In one New Mexico county, bears released back into wild causing concern
SANTA FE, N.M. — Records show nearly half of all black bears captured by game wardens across New Mexico over the last three years have been released to one northern New Mexico county.
According to documents obtained by the Santa Fe New Mexican under an open-records request, the state Department of Game and Fish has captured 68 bears across New Mexico since 2015, and 32 were released in the mountains of Rio Arriba County.
Northern New Mexico ranchers and others have long believed that the area has become a dumping ground for bears captured in other parts of the state, causing the death of livestock and other property damage.
“Of course it’s an issue because bears, they’re predators,” said Carlos Salazar, president of the Northern New Mexico Stockman’s Association. “They’re going to go after sheep. They’re going to go after goats. They’re going to go after calves.”

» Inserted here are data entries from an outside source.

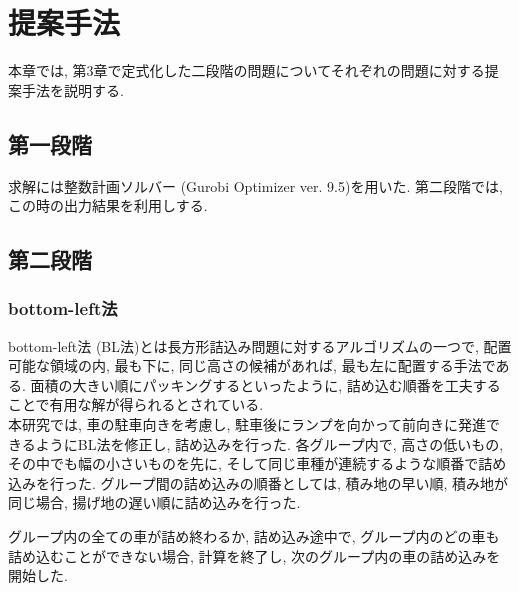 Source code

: \chapter{提案手法}\label{method}
本章では, 第3章で定式化した二段階の問題についてそれぞれの問題に対する提案手法を説明する. 

\section{第一段階}
求解には整数計画ソルバー (Gurobi Optimizer ver. 9.5)を用いた. 
第二段階では, この時の出力結果を利用しする.  

\section{第二段階}
\subsection*{bottom-left法}
bottom-left法 (BL法)とは長方形詰込み問題に対するアルゴリズムの一つで, 配置可能な領域の内, 最も下に, 同じ高さの候補があれば, 最も左に配置する手法である\cite{nfp2}. 
面積の大きい順にパッキングするといったように, 詰め込む順番を工夫することで有用な解が得られるとされている. \\


本研究では, 車の駐車向きを考慮し, 駐車後にランプを向かって前向きに発進できるようにBL法を修正し, 詰め込みを行った. 
各グループ内で, 高さの低いもの, その中でも幅の小さいものを先に, そして同じ車種が連続するような順番で詰め込みを行った. 
グループ間の詰め込みの順番としては, 積み地の早い順, 積み地が同じ場合, 揚げ地の遅い順に詰め込みを行った. 

グループ内の全ての車が詰め終わるか, 詰め込み途中で, グループ内のどの車も詰め込むことができない場合, 計算を終了し, 次のグループ内の車の詰め込みを開始した.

Dan Williams, a spokesman for the Department of Game and Fish, said there is no evidence that relocated bears are causing abnormal livestock predation in Rio Arriba County.
Rio Arriba County provides an ideal habitat for bears, he said. The county stretches from the Colorado border on the north to Espanola on the south and from the Jicarilla Apache Nation on the west to Tres Piedras on the east.

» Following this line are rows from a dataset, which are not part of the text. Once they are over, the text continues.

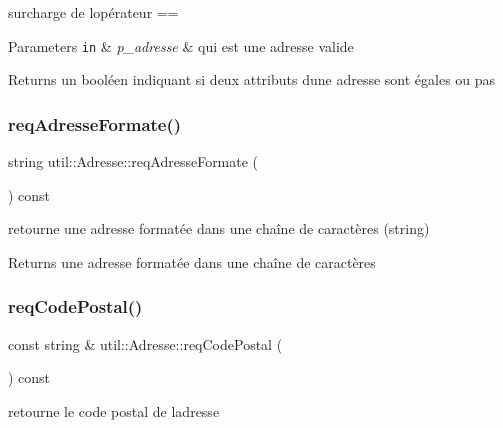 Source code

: surcharge de l\textquotesingle{}opérateur == 


\begin{DoxyParams}[1]{Parameters}
\mbox{\tt in}  & {\em p\+\_\+adresse} & qui est une adresse valide \\
\hline
\end{DoxyParams}
\begin{DoxyReturn}{Returns}
un booléen indiquant si deux attributs d\textquotesingle{}une adresse sont égales ou pas 
\end{DoxyReturn}
\mbox{\label{classutil_1_1Adresse_ac16f05f371142a65c6f81dea5cce1606}} 
\subsubsection{\texorpdfstring{req\+Adresse\+Formate()}{reqAdresseFormate()}}
{\footnotesize\ttfamily string util\+::\+Adresse\+::req\+Adresse\+Formate (\begin{DoxyParamCaption}{ }\end{DoxyParamCaption}) const}



retourne une adresse formatée dans une chaîne de caractères (string) 

\begin{DoxyReturn}{Returns}
une adresse formatée dans une chaîne de caractères 
\end{DoxyReturn}
\mbox{\label{classutil_1_1Adresse_ad4d1a2d82f33ac08b8a647fd479f9edc}} 
\subsubsection{\texorpdfstring{req\+Code\+Postal()}{reqCodePostal()}}
{\footnotesize\ttfamily const string \& util\+::\+Adresse\+::req\+Code\+Postal (\begin{DoxyParamCaption}{ }\end{DoxyParamCaption}) const}



retourne le code postal de l\textquotesingle{}adresse 

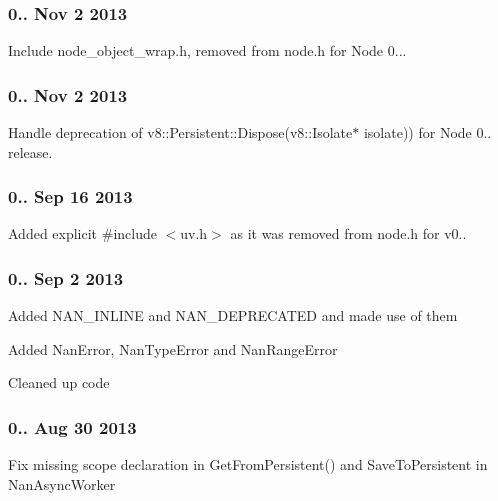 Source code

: \subsubsection*{0.. Nov 2 2013}


\begin{DoxyItemize}
\item Include node\+\_\+object\+\_\+wrap.\+h, removed from node.\+h for Node 0...
\end{DoxyItemize}

\subsubsection*{0.. Nov 2 2013}


\begin{DoxyItemize}
\item Handle deprecation of v8\+::\+Persistent\+::\+Dispose(v8\+::\+Isolate$\ast$ isolate)) for Node 0.. release.
\end{DoxyItemize}

\subsubsection*{0.. Sep 16 2013}


\begin{DoxyItemize}
\item Added explicit {\ttfamily \#include $<$uv.\+h$>$} as it was removed from node.\+h for v0..
\end{DoxyItemize}

\subsubsection*{0.. Sep 2 2013}


\begin{DoxyItemize}
\item Added N\+A\+N\+\_\+\+I\+N\+L\+I\+NE and N\+A\+N\+\_\+\+D\+E\+P\+R\+E\+C\+A\+T\+ED and made use of them
\item Added Nan\+Error, Nan\+Type\+Error and Nan\+Range\+Error
\item Cleaned up code
\end{DoxyItemize}

\subsubsection*{0.. Aug 30 2013}


\begin{DoxyItemize}
\item Fix missing scope declaration in Get\+From\+Persistent() and Save\+To\+Persistent in Nan\+Async\+Worker
\end{DoxyItemize}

“Rio Arriba County contains a large area of remote forest land that is suitable bear habitat, much of it with low bear densities,” Williams said.
He added that bears “are relocated to areas a good distance from the capture site, areas known to have suitable bear habitat, and areas with bear densities low enough to preclude territorial disputes among bears.”
Rio Arriba County Commissioner Alex Naranjo said the 12 additional bears released in the county when compared with the number captured there over the past three years didn’t seem like a big deal because the area has a lot of forest.
Still, Naranjo questioned why the department captured seven bears in Bernalillo County but released only one back into the wild in that county.
The capture and relocation of bears is increasing. Game and Fish captured 19 bears in 2015, 16 last year and 33 so far this year.
Williams said 2015 and 2016 had high reproduction and survival rates for bears statewide as a result of increased spring moisture and good forage conditions that allowed female bears to raise multiple cubs.